---------- DATA FOR ANALYSIS ----------

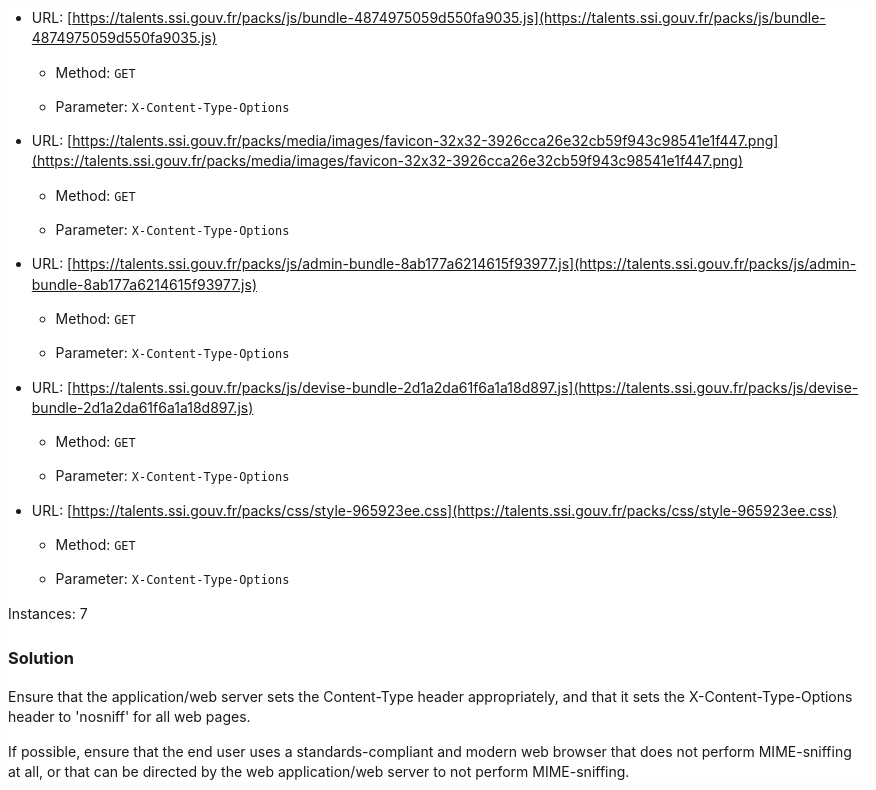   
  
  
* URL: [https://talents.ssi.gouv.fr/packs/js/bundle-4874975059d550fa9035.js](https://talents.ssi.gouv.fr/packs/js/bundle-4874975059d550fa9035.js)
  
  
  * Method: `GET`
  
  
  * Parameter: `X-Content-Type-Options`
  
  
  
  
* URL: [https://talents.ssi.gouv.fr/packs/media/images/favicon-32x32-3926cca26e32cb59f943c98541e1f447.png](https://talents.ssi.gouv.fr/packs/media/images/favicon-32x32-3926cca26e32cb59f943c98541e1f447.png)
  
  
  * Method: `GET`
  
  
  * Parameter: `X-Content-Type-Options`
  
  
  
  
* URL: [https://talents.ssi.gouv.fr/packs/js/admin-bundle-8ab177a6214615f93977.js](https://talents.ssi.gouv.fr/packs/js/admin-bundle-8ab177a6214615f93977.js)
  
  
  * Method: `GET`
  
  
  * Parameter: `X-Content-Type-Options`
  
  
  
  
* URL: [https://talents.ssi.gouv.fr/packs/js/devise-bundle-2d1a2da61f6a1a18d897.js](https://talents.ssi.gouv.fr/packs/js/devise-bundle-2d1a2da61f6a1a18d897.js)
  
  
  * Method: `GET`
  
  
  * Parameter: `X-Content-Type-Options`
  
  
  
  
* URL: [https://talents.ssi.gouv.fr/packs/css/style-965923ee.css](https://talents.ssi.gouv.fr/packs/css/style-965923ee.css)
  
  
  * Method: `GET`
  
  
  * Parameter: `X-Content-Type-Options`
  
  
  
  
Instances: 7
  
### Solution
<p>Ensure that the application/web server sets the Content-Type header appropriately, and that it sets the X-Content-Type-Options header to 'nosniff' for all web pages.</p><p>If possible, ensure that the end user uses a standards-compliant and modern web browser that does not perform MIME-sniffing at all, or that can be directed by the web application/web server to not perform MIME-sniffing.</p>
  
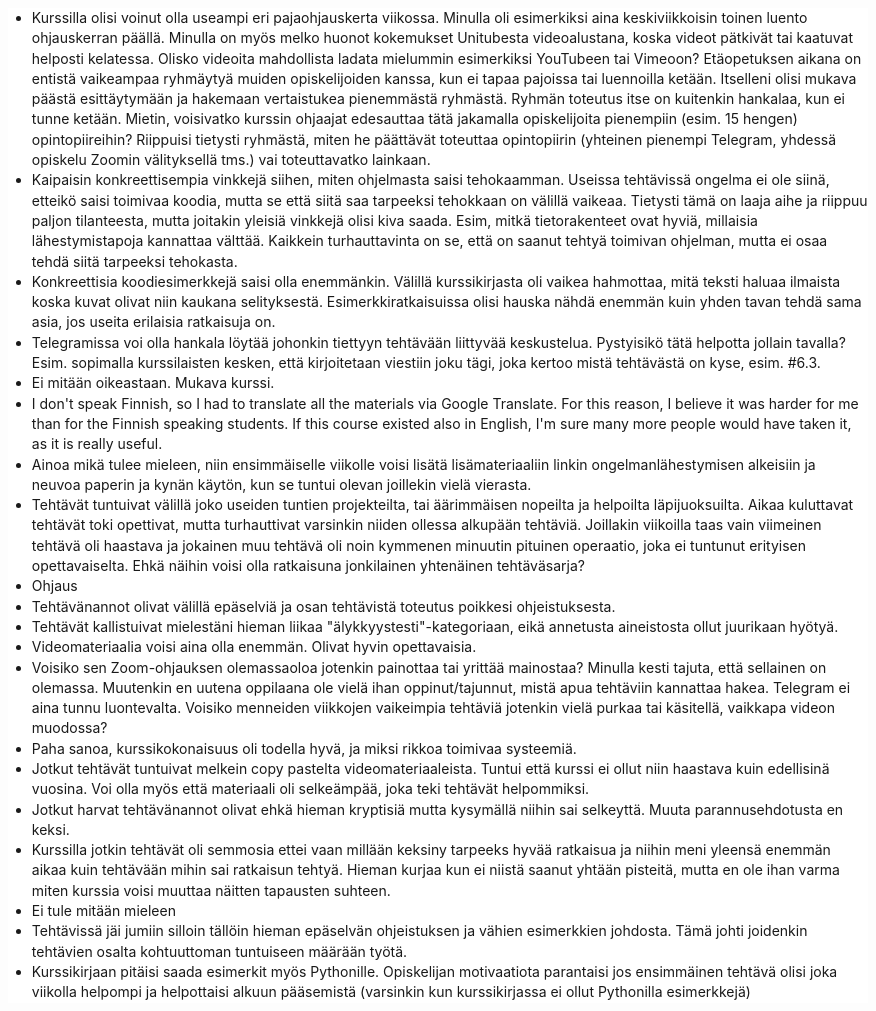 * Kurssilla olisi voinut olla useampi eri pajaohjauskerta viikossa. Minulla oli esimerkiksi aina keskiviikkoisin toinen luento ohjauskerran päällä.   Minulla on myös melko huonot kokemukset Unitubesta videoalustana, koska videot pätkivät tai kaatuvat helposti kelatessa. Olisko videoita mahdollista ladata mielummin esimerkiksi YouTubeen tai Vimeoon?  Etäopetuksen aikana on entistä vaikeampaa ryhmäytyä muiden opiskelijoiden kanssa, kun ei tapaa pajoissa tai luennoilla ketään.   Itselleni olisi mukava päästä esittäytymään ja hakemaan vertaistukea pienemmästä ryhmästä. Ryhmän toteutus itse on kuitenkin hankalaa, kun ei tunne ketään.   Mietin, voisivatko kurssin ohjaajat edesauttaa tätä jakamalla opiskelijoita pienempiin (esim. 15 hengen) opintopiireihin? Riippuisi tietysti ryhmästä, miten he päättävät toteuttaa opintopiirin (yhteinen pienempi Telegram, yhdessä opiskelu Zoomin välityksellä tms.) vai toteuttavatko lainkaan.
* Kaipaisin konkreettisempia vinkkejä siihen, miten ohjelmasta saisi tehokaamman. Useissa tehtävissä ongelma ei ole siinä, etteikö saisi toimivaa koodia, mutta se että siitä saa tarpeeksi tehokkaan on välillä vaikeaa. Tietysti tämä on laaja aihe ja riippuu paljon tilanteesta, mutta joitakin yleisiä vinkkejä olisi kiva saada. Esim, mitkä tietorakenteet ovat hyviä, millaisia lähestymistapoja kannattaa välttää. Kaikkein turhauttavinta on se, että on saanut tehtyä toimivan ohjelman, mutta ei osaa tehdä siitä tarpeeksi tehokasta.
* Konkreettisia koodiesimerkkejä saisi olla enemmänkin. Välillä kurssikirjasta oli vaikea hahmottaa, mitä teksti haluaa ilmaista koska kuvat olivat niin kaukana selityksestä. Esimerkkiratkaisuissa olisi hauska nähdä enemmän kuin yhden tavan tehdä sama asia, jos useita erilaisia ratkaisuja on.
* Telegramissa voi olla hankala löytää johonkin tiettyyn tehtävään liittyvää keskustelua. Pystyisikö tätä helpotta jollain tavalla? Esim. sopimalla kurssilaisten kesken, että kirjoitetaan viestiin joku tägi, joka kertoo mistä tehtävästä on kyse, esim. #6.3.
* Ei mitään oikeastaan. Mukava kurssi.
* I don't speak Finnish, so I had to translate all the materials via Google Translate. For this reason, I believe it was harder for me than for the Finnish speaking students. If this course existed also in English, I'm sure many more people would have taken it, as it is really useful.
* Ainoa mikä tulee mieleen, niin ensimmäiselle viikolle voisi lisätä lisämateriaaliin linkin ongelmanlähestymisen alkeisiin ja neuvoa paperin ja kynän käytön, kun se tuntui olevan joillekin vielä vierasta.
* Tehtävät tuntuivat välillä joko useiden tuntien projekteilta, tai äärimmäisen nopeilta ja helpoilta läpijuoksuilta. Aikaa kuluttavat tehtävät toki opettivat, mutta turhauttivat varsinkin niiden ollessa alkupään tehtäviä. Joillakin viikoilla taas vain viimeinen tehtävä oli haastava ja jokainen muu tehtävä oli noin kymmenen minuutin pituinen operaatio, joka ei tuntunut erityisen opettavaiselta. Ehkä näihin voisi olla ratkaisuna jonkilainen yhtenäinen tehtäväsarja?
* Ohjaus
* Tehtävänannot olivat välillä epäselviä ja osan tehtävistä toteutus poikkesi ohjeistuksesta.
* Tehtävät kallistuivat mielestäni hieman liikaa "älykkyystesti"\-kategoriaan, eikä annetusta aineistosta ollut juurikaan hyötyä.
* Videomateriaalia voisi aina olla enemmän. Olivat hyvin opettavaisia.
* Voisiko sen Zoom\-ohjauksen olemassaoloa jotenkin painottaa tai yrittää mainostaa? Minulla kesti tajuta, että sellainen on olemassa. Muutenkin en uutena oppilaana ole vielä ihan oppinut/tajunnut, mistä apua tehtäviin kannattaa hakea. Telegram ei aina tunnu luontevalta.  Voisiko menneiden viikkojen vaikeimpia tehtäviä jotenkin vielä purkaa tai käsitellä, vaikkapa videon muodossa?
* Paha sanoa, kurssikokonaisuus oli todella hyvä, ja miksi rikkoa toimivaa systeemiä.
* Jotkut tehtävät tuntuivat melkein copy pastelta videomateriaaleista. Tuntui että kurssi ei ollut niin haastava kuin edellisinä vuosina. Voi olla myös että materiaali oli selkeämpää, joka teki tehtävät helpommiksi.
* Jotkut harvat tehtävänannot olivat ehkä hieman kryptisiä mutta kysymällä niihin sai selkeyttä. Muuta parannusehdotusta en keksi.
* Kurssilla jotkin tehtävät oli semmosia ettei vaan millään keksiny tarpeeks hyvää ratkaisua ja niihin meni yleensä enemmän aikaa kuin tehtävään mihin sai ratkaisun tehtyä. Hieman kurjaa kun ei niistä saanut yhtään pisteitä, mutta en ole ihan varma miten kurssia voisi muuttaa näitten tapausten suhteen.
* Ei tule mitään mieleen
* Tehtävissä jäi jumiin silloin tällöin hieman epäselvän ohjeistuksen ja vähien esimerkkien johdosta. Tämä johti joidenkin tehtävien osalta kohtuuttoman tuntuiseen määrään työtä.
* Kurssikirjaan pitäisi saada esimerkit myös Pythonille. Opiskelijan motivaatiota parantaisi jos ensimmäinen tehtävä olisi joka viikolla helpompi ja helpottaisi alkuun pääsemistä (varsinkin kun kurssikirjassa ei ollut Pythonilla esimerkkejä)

----------

Copy the records above exactly, leaving out every picture.

» **RESULT FOR THIS TASK**:
* URL: [https://talents.ssi.gouv.fr/packs/js/bundle-4874975059d550fa9035.js](https://talents.ssi.gouv.fr/packs/js/bundle-4874975059d550fa9035.js)
  
  
  * Method: `GET`
  
  
  * Parameter: `X-Content-Type-Options`
  
  
  
  
* URL: [https://talents.ssi.gouv.fr/packs/media/images/favicon-32x32-3926cca26e32cb59f943c98541e1f447.png](https://talents.ssi.gouv.fr/packs/media/images/favicon-32x32-3926cca26e32cb59f943c98541e1f447.png)
  
  
  * Method: `GET`
  
  
  * Parameter: `X-Content-Type-Options`
  
  
  
  
* URL: [https://talents.ssi.gouv.fr/packs/js/admin-bundle-8ab177a6214615f93977.js](https://talents.ssi.gouv.fr/packs/js/admin-bundle-8ab177a6214615f93977.js)
  
  
  * Method: `GET`
  
  
  * Parameter: `X-Content-Type-Options`
  
  
  
  
* URL: [https://talents.ssi.gouv.fr/packs/js/devise-bundle-2d1a2da61f6a1a18d897.js](https://talents.ssi.gouv.fr/packs/js/devise-bundle-2d1a2da61f6a1a18d897.js)
  
  
  * Method: `GET`
  
  
  * Parameter: `X-Content-Type-Options`
  
  
  
  
* URL: [https://talents.ssi.gouv.fr/packs/css/style-965923ee.css](https://talents.ssi.gouv.fr/packs/css/style-965923ee.css)
  
  
  * Method: `GET`
  
  
  * Parameter: `X-Content-Type-Options`
  
  
  
  
Instances: 7
  
### Solution
<p>Ensure that the application/web server sets the Content-Type header appropriately, and that it sets the X-Content-Type-Options header to 'nosniff' for all web pages.</p><p>If possible, ensure that the end user uses a standards-compliant and modern web browser that does not perform MIME-sniffing at all, or that can be directed by the web application/web server to not perform MIME-sniffing.</p>
  
 * Kurssilla olisi voinut olla useampi eri pajaohjauskerta viikossa. Minulla oli esimerkiksi aina keskiviikkoisin toinen luento ohjauskerran päällä.   Minulla on myös melko huonot kokemukset Unitubesta videoalustana, koska videot pätkivät tai kaatuvat helposti kelatessa. Olisko videoita mahdollista ladata mielummin esimerkiksi YouTubeen tai Vimeoon?  Etäopetuksen aikana on entistä vaikeampaa ryhmäytyä muiden opiskelijoiden kanssa, kun ei tapaa pajoissa tai luennoilla ketään.   Itselleni olisi mukava päästä esittäytymään ja hakemaan vertaistukea pienemmästä ryhmästä. Ryhmän toteutus itse on kuitenkin hankalaa, kun ei tunne ketään.   Mietin, voisivatko kurssin ohjaajat edesauttaa tätä jakamalla opiskelijoita pienempiin (esim. 15 hengen) opintopiireihin? Riippuisi tietysti ryhmästä, miten he päättävät toteuttaa opintopiirin (yhteinen pienempi Telegram, yhdessä opiskelu Zoomin välityksellä tms.) vai toteuttavatko lainkaan.
* Kaipaisin konkreettisempia vinkkejä siihen, miten ohjelmasta saisi tehokaamman. Useissa tehtävissä ongelma ei ole siinä, etteikö saisi toimivaa koodia, mutta se että siitä saa tarpeeksi tehokkaan on välillä vaikeaa. Tietysti tämä on laaja aihe ja riippuu paljon tilanteesta, mutta joitakin yleisiä vinkkejä olisi kiva saada. Esim, mitkä tietorakenteet ovat hyviä, millaisia lähestymistapoja kannattaa välttää. Kaikkein turhauttavinta on se, että on saanut tehtyä toimivan ohjelman, mutta ei osaa tehdä siitä tarpeeksi tehokasta.
* Konkreettisia koodiesimerkkejä saisi olla enemmänkin. Välillä kurssikirjasta oli vaikea hahmottaa, mitä teksti haluaa ilmaista koska kuvat olivat niin kaukana selityksestä. Esimerkkiratkaisuissa olisi hauska nähdä enemmän kuin yhden tavan tehdä sama asia, jos useita erilaisia ratkaisuja on.
* Telegramissa voi olla hankala löytää johonkin tiettyyn tehtävään liittyvää keskustelua. Pystyisikö tätä helpotta jollain tavalla? Esim. sopimalla kurssilaisten kesken, että kirjoitetaan viestiin joku tägi, joka kertoo mistä tehtävästä on kyse, esim. #6.3.
* Ei mitään oikeastaan. Mukava kurssi.
* I don't speak Finnish, so I had to translate all the materials via Google Translate. For this reason, I believe it was harder for me than for the Finnish speaking students. If this course existed also in English, I'm sure many more people would have taken it, as it is really useful.
* Ainoa mikä tulee mieleen, niin ensimmäiselle viikolle voisi lisätä lisämateriaaliin linkin ongelmanlähestymisen alkeisiin ja neuvoa paperin ja kynän käytön, kun se tuntui olevan joillekin vielä vierasta.
* Tehtävät tuntuivat välillä joko useiden tuntien projekteilta, tai äärimmäisen nopeilta ja helpoilta läpijuoksuilta. Aikaa kuluttavat tehtävät toki opettivat, mutta turhauttivat varsinkin niiden ollessa alkupään tehtäviä. Joillakin viikoilla taas vain viimeinen tehtävä oli haastava ja jokainen muu tehtävä oli noin kymmenen minuutin pituinen operaatio, joka ei tuntunut erityisen opettavaiselta. Ehkä näihin voisi olla ratkaisuna jonkilainen yhtenäinen tehtäväsarja?
* Ohjaus
* Tehtävänannot olivat välillä epäselviä ja osan tehtävistä toteutus poikkesi ohjeistuksesta.
* Tehtävät kallistuivat mielestäni hieman liikaa "älykkyystesti"\-kategoriaan, eikä annetusta aineistosta ollut juurikaan hyötyä.
* Videomateriaalia voisi aina olla enemmän. Olivat hyvin opettavaisia.
* Voisiko sen Zoom\-ohjauksen olemassaoloa jotenkin painottaa tai yrittää mainostaa? Minulla kesti tajuta, että sellainen on olemassa. Muutenkin en uutena oppilaana ole vielä ihan oppinut/tajunnut, mistä apua tehtäviin kannattaa hakea. Telegram ei aina tunnu luontevalta.  Voisiko menneiden viikkojen vaikeimpia tehtäviä jotenkin vielä purkaa tai käsitellä, vaikkapa videon muodossa?
* Paha sanoa, kurssikokonaisuus oli todella hyvä, ja miksi rikkoa toimivaa systeemiä.
* Jotkut tehtävät tuntuivat melkein copy pastelta videomateriaaleista. Tuntui että kurssi ei ollut niin haastava kuin edellisinä vuosina. Voi olla myös että materiaali oli selkeämpää, joka teki tehtävät helpommiksi.
* Jotkut harvat tehtävänannot olivat ehkä hieman kryptisiä mutta kysymällä niihin sai selkeyttä. Muuta parannusehdotusta en keksi.
* Kurssilla jotkin tehtävät oli semmosia ettei vaan millään keksiny tarpeeks hyvää ratkaisua ja niihin meni yleensä enemmän aikaa kuin tehtävään mihin sai ratkaisun tehtyä. Hieman kurjaa kun ei niistä saanut yhtään pisteitä, mutta en ole ihan varma miten kurssia voisi muuttaa näitten tapausten suhteen.
* Ei tule mitään mieleen
* Tehtävissä jäi jumiin silloin tällöin hieman epäselvän ohjeistuksen ja vähien esimerkkien johdosta. Tämä johti joidenkin tehtävien osalta kohtuuttoman tuntuiseen määrään työtä.
* Kurssikirjaan pitäisi saada esimerkit myös Pythonille. Opiskelijan motivaatiota parantaisi jos ensimmäinen tehtävä olisi joka viikolla helpompi ja helpottaisi alkuun pääsemistä (varsinkin kun kurssikirjassa ei ollut Pythonilla esimerkkejä)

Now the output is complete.